▶ [Brief]: Scan the material for "about". Copy every line it appears in.

Records for this exercise START

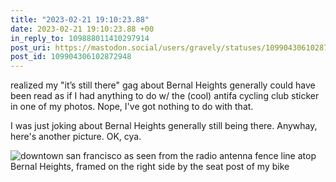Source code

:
 ```yaml
---
title: "2023-02-21 19:10:23.88"
date: 2023-02-21 19:10:23.88 +00
in_reply_to: 109888011410297914
post_uri: https://mastodon.social/users/gravely/statuses/109904306102872948
post_id: 109904306102872948
---
```

realized my "it’s still there" gag about Bernal Heights generally could have been read as if I had anything to do w/ the (cool) antifa cycling club sticker in one of my photos. Nope, I've got nothing to do with that.

I was just joking about Bernal Heights generally still being there. Anywhay, here's another picture. OK, cya.


![downtown san francisco as seen from the radio antenna fence line atop Bernal Heights, framed on the right side by the seat post of my bike](/images/109904305839657811.jpeg)

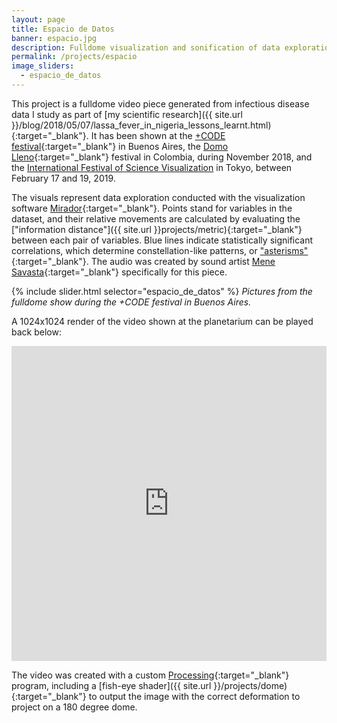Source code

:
 ```yaml
---
layout: page
title: Espacio de Datos
banner: espacio.jpg
description: Fulldome visualization and sonification of data exploration with Mirador
permalink: /projects/espacio
image_sliders:
  - espacio_de_datos
---
```


This project is a fulldome video piece generated from infectious disease data I study as part of [my scientific research]({{ site.url }}/blog/2018/05/07/lassa_fever_in_nigeria_lessons_learnt.html){:target="_blank"}. It has been shown at the [+CODE festival](http://pluscode.cc/){:target="_blank"} in Buenos Aires, the [Domo Lleno](http://domolleno.gov.co/){:target="_blank"} festival in Colombia, during November 2018, and the [International Festival of Science Visualization](https://www.ifsv.org/) in Tokyo, between February 17 and 19, 2019. 


The visuals represent data exploration conducted with the visualization software [Mirador](http://fathom.info/mirador){:target="_blank"}. Points stand for variables in the dataset, and their relative movements are calculated by evaluating the ["information distance"]({{ site.url }}projects/metric){:target="_blank"} between each pair of variables. Blue lines indicate statistically significant correlations, which determine constellation-like patterns, or ["asterisms"](https://en.wikipedia.org/wiki/Asterism_(astronomy)){:target="_blank"}. The audio was created by sound artist [Mene Savasta](http://menesavasta.com.ar/){:target="_blank"} specifically for this piece. 

{% include slider.html selector="espacio_de_datos" %}
*Pictures from the fulldome show during the +CODE festival in Buenos Aires.*

A 1024x1024 render of the video shown at the planetarium can be played back below:

<div style="padding:100% 0 0 0;position:relative;"><iframe src="https://player.vimeo.com/video/304056470?title=0&byline=0&portrait=0" style="position:absolute;top:0;left:0;width:100%;height:100%;" frameborder="0" webkitallowfullscreen mozallowfullscreen allowfullscreen></iframe></div><script src="https://player.vimeo.com/api/player.js"></script>

The video was created with a custom [Processing](https://processing.org/){:target="_blank"} program, including a [fish-eye shader]({{ site.url }}/projects/dome){:target="_blank"} to output the image with the correct deformation to project on a 180 degree dome.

Records for this exercise END

▶ [Response]:
realized my "it’s still there" gag about Bernal Heights generally could have been read as if I had anything to do w/ the (cool) antifa cycling club sticker in one of my photos. Nope, I've got nothing to do with that.
I was just joking about Bernal Heights generally still being there. Anywhay, here's another picture. OK, cya.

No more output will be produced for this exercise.